Einer, der Figuren Seele einhauchtFantasiewelten haben Jörg Stegmüller schon immer fasziniert - als Skulpteur schafft er bewegte Figuren ebenso wie persönliche Porträts
OSTFILDERN - Jörg Steegmüllers Figuren kann man an vielen Orten treffen: im Freizeitpark oder in der Geisterbahn, im Museum, im Film und im Fernsehen, auf Messen oder vielleicht in einem Regal.
Der Skulpteur aus Ostfildern erschafft Miniaturmodelle ebenso wie lebensechte Wachsfiguren, persönliche Bronzebüsten oder augenrollenden Piraten, die mit der Hakenhand drohen.
Wer vor einem Jahr die Fernsehserie Zwei Engel für Amor sah, erinnert sich an den Marmor-Engel mit dem verschmitzten Gesichtsausdruck, der zum Leben erwachte.
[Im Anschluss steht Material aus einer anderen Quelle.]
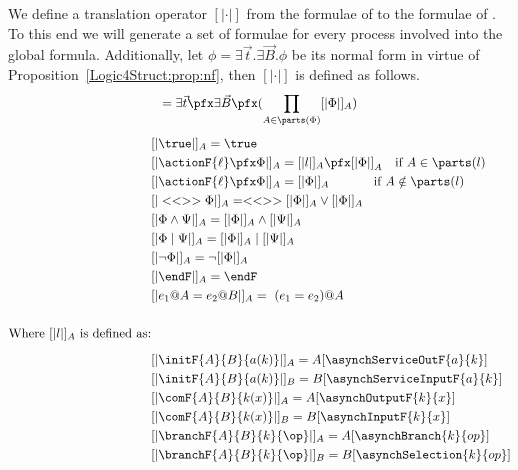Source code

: \begin{definition} \label{Logic4Struct:def::logicalprojection}

We define a translation operator $[| \cdot |]$ from the formulae of \GL to
the formulae of \LL. To this end we will generate a set of formulae for every
process involved into the global formula. Additionally, let 
$\phi =  \exists \vec{t}. \exists
\vec{B}. \phi$
 be its normal form in virtue of
Proposition~\ref{Logic4Struct:prop:nf}, then $[| \cdot |]$ is defined as follows.
\begin{gather*}
  [| \exists \vec{t}\pfx \exists \vec{B}\pfx \Phi|] =
   \exists \vec{t}\pfx \exists \vec{B}\pfx
  (\prod_{A \in \parts(\Phi)} [|\Phi|]_A) \\[1ex]
   \begin{align*}
&     [|\true|]_A  = \true \\
&     [|\actionF{\ell} \pfx \Phi|]_A  =     [|l|]_A \pfx [|\Phi|]_A \quad \text{if } A \in \parts(l) \\
&     [| \actionF{\ell} \pfx \Phi|]_A  =     [|\Phi|]_A \qquad\quad\ \, \text{if } A \notin \parts(l) \\
&     [|<<>>\Phi|]_A  = <<>> [|\Phi|]_A \vee [|\Phi|]_A\\
&     [|\Phi \wedge \Psi|]_A  =[|\Phi|]_A \wedge [|\Psi|]_A \\
&     [|\Phi \mid \Psi|]_A  = [|\Phi|]_A \mid [|\Psi|]_A \\
&     [|\neg \Phi|]_A  = \neg [|\Phi|]_A \\
&     [|\endF|]_A  = \endF      \\
&     [| e_1@A = e_2@B |]_A  = \ (e_1 = e_2)@A\\\\
     \text{Where } [|l|]_A \text{ is defined as:}\\[0.2cm]
&     [| \initF{A}{B}{a(k)} |]_A  = A[ \asynchServiceOutF{a}{k} ] \\
&     [| \initF{A}{B}{a(k)} |]_B  = B[ \asynchServiceInputF{a}{k} ] \\     
&     [| \comF{A}{B}{k(x)} |]_A  = A[ \asynchOutputF{k}{x}]      \\
&     [|\comF{A}{B}{k(x)} |]_B  = B[ \asynchInputF{k}{x}] \\ 
&     [| \branchF{A}{B}{k}{\op} |]_A  = A[ \asynchBranch{k}{op} ]          \\
&     [| \branchF{A}{B}{k}{\op} |]_B  = B[ \asynchSelection{k}{op} ]
   \end{align*}
 \end{gather*}

\end{definition}

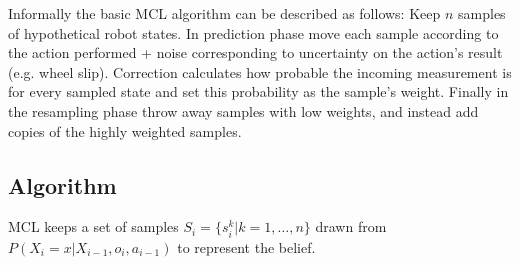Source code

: Informally the basic MCL algorithm can be described as follows:
Keep \(n\) samples of hypothetical robot states.
In prediction phase move each sample according to the action performed + noise corresponding
to uncertainty on the action's result (e.g. wheel slip).
Correction calculates how probable the incoming measurement is
for every sampled state and set this probability as the sample's weight.
Finally in the resampling phase throw away samples with low weights, and
instead add copies of the highly weighted samples.

\subsection{Algorithm}

MCL keeps a set of samples \(S_i = \{s^k_{i} | k = 1,\dotsc,n\} \) drawn from
\(P(X_i = x | X_{i-1}, o_i, a_{i - 1})\) to represent the belief.

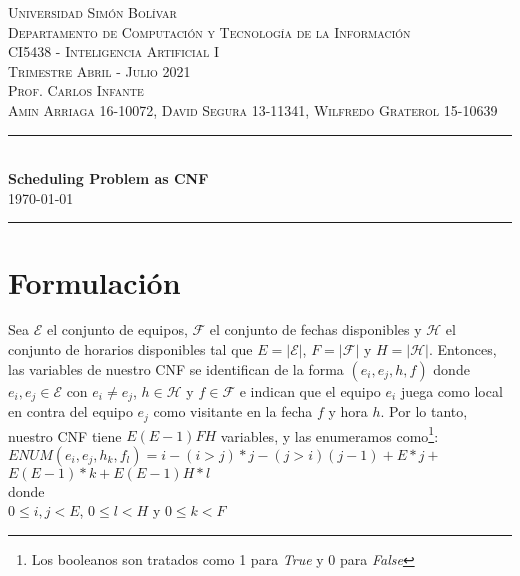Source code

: \documentclass[a4paper,10pt]{article}
\date{}
\newcommand{\HRule}{\rule{\linewidth}{0.5mm}}
\begin{document}
\begin{center}
  \textsc {
    Universidad Simón Bolívar \\[0cm]
    Departamento de Computaci\'on y Tecnolog\'ia de la Informaci\'on \\[0cm]
    CI5438 - Inteligencia Artificial I \\[0cm]
    Trimestre Abril - Julio 2021 \\[0cm]
    Prof. Carlos Infante \\[0cm]
    Amin Arriaga 16-10072, David Segura 13-11341, Wilfredo Graterol 15-10639
  }
  \HRule \\[0.4cm]
  {\Large \textbf{Scheduling Problem as CNF}} \\[0.4cm]
  \textsc{
    \today
  }
  \HRule
\end{center}

\section{Formulaci\'on}
  Sea $\mathcal{E}$ el conjunto de equipos, $\mathcal{F}$ el conjunto de fechas 
  disponibles y $\mathcal{H}$ el conjunto de horarios disponibles tal que 
  $E = |\mathcal{E}|$, $F = |\mathcal{F}|$ y $H = |\mathcal{H}|$. Entonces, las 
  variables de nuestro CNF se identifican de la forma $(e_i,e_j,h,f)$ donde 
  $e_i,e_j \in \mathcal{E}$ con $e_i \neq e_j$, $h \in \mathcal{H}$ y 
  $f \in \mathcal{F}$ e indican que el equipo $e_i$ juega como local en contra 
  del equipo $e_j$ como visitante en la fecha $f$ y hora $h$. Por lo tanto, 
  nuestro CNF tiene $E(E-1)FH$ variables, y las enumeramos como\footnote{Los
  booleanos son tratados como 1 para \textit{True} y 0 para \textit{False}}: \\

  \noindent
  $ENUM(e_i, e_j, h_k, f_l) = i - (i > j)*j - (j > i)(j - 1) + E*j + $
  $E(E - 1)*k + E(E - 1)H*l$  \\ 

  \noindent
  donde \\

  \noindent
  $0 \leq i, j < E$, $0 \leq l < H$ y $0 \leq k < F$
  
\end{document}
Er ist in Jörg Steegmüllers Werkstatt entstanden und dann am Computer animiert worden.
Und wer schon mal im Freizeitpark Tripsdrill eine Badewannensturzfahrt gewagt hat, konnte jede Menge Steegmüller-Originale sehen: die 23 ausdrucksstarken Figuren im Jungbrunnen zum Beispiel, oder die zahlreichen Utensilien rund um Wahrheit und Mythos Jungbrunnen, die die Zeit beim Anstehen für die Attraktion verkürzen.
Das sind nur zwei Beispiele aus dem vielseitigen Schaffen des 33-jährigen Künstlers aus Ostfildern. Er baute auch Hafenszenerien für den Film Der Patriot, er hat verschiedene Schiffsbauer-Berufe für ein holländisches Museum dargestellt und konstruiert immer wieder so genannte animatronisch-technische Figuren, die sich durch Hydraulik oder Elektrik selbst bewegen.
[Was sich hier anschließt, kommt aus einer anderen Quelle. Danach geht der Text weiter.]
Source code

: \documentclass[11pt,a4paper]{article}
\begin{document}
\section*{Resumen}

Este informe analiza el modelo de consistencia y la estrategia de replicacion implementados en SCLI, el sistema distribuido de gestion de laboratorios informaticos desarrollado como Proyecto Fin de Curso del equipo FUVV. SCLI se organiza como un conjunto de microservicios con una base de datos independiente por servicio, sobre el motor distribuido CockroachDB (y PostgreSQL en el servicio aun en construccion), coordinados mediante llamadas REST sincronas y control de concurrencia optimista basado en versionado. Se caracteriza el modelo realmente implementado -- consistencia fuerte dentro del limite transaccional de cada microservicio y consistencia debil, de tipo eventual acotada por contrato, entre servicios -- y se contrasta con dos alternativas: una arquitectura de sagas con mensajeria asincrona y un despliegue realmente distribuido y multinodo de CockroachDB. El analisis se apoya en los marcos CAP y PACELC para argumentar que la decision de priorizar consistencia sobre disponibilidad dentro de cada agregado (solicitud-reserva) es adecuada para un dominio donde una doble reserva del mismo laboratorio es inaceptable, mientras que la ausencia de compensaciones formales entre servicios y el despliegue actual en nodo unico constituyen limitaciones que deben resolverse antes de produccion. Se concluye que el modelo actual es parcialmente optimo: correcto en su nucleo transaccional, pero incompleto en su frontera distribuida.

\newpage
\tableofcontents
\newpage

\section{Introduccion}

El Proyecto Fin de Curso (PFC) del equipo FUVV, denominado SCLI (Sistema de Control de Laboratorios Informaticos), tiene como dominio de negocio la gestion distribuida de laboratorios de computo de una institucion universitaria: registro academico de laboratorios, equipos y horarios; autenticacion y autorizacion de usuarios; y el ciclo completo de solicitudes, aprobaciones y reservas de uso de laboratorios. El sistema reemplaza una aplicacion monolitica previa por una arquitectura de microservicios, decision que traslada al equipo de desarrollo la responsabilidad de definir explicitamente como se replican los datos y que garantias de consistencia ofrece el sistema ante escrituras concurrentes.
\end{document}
Fantasiewelten haben ihn schon als Kind fasziniert. Steegmüller verschlang Bücher wie die Mumins oder Herr der Ringe. "Ich bin aufgewachsen mit Geschichten, Filmen, Schlössern, Burgen", sagt er.
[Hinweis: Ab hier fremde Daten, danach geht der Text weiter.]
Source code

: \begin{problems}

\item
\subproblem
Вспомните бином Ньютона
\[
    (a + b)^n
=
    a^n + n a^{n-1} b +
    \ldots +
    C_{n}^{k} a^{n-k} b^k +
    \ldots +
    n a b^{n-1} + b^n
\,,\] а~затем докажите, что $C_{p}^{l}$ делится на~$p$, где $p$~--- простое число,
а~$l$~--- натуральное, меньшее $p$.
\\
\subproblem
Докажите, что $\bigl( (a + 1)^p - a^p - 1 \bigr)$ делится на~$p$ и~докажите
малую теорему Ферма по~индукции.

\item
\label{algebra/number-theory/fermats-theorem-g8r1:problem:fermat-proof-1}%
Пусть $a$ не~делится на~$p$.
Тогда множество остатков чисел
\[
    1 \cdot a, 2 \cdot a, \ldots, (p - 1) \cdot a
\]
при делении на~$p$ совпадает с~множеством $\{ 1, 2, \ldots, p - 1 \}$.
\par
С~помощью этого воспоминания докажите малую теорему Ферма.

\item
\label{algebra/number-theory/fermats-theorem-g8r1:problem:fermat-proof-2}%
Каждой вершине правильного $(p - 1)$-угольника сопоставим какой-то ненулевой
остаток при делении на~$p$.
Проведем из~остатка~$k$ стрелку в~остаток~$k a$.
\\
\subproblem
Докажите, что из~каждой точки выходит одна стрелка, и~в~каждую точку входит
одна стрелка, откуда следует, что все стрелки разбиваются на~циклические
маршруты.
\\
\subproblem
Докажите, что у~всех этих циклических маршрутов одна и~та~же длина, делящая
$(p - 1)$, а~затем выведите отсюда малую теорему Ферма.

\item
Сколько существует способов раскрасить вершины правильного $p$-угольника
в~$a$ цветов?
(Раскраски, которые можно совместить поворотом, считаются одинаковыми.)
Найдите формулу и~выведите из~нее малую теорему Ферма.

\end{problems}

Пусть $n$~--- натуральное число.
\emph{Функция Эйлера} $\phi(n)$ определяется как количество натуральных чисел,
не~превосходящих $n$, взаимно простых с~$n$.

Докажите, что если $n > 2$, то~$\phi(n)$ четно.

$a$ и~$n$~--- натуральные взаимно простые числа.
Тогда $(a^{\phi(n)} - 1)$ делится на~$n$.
Schon ganz früh erzählte und spielte er für den kleinen Bruder und für Freunde eigene Geschichten. Lebhaft in Erinnerung ist ihm das Kasperltheater, für das sein Vater, ein Werbegestalter, Einhängebilder aus Öl malte.
Im Kindergarten fing Steegmüller an, "exzessiv Puppen zu bauen und zu modellieren", zu Hause und in der Kinderwerkstatt der VHS Ostfildern entstanden Marionetten und andere Gestalten. Er zeichnete stapelweise Comics, malte, nahm Hörspiel-Kassetten auf und drehte Trickfilme.
Die vielen Aktivitäten öffneten ihm später Türen zur Berufswelt. Nach der Ausbildung zum Grafik-Designer und einem Jahr Messerfahrung mit seinem Vater wurde er Schüler des Kunstprofessors Mehran Pourbijan beim Figurenhersteller Heimo. Dort bekam er, gerade Anfang 20, Aufgaben und Verantwortung übertragen, musste produktiv und schnell sein und Entscheidungen treffen. "Bei denen habe ich sehr viel gelernt, unter anderem das Wachsmodellieren", sagt Steegmüller.
Dieses Material kommt seiner Liebe zum Detail am meisten entgegen, jede Falte, jeder Ausdruck kann damit exakt abgebildet werden. Aus den Wachsmodellen entstehen dann Abgüsse in Silikon, Latex oder Kunststoff. Aus seinen Figuren, auch aus den kleinsten, will er "eine Seele herausholen".
Sie sollen nicht nur oberflächlich wirken, sondern etwas zum Entdecken bieten, möglichst etwas Neues, Überraschendes.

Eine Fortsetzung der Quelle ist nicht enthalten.